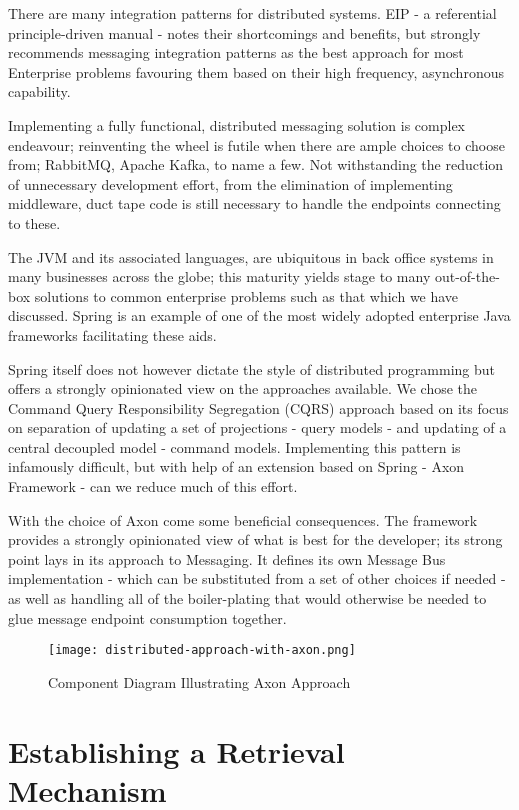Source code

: There are many integration patterns for distributed systems. EIP - a referential principle-driven manual - notes their shortcomings and benefits, but strongly recommends messaging integration patterns as the best approach for most Enterprise problems favouring them based on their high frequency, asynchronous capability.

Implementing a fully functional, distributed messaging solution is complex endeavour; reinventing the wheel is futile when there are ample choices to choose from; RabbitMQ, Apache Kafka, to name a few. Not withstanding the reduction of unnecessary development effort, from the elimination of implementing middleware, duct tape code is still necessary to handle the endpoints connecting to these.

The JVM and its associated languages, are ubiquitous in back office systems in many businesses across the globe; this maturity yields stage to many out-of-the-box solutions to common enterprise problems such as that which we have discussed. Spring is an example of one of the most widely adopted enterprise Java frameworks facilitating these aids.

Spring itself does not however dictate the style of distributed programming but offers a strongly opinionated view on the approaches available. We chose the Command Query Responsibility Segregation (CQRS) approach based on its focus on separation of updating a set of projections - query models - and updating of a central decoupled model - command models. Implementing this pattern is infamously difficult, but with help of an extension based on Spring - Axon Framework - can we reduce much of this effort.  

With the choice of Axon come some beneficial consequences. The framework provides a strongly opinionated view of what is best for the developer; its strong point lays in its approach to Messaging. It defines its own Message Bus implementation - which can be substituted from a set of other choices if needed - as well as handling all of the boiler-plating that would otherwise be needed to glue message endpoint consumption together.

\begin{figure}[h!]
	\centering
	\texttt{[image: distributed-approach-with-axon.png]}
	\caption{Component Diagram Illustrating Axon Approach}
	\label{fig:distributed-approach}
\end{figure}

\section{Establishing a Retrieval Mechanism}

**WORK REQUIRED:** Every line in the listing that holds the string "Implementing" should be copied out.

**RESULT BELOW:**
Implementing a fully functional, distributed messaging solution is complex endeavour; reinventing the wheel is futile when there are ample choices to choose from; RabbitMQ, Apache Kafka, to name a few. Not withstanding the reduction of unnecessary development effort, from the elimination of implementing middleware, duct tape code is still necessary to handle the endpoints connecting to these.
Spring itself does not however dictate the style of distributed programming but offers a strongly opinionated view on the approaches available. We chose the Command Query Responsibility Segregation (CQRS) approach based on its focus on separation of updating a set of projections - query models - and updating of a central decoupled model - command models. Implementing this pattern is infamously difficult, but with help of an extension based on Spring - Axon Framework - can we reduce much of this effort.  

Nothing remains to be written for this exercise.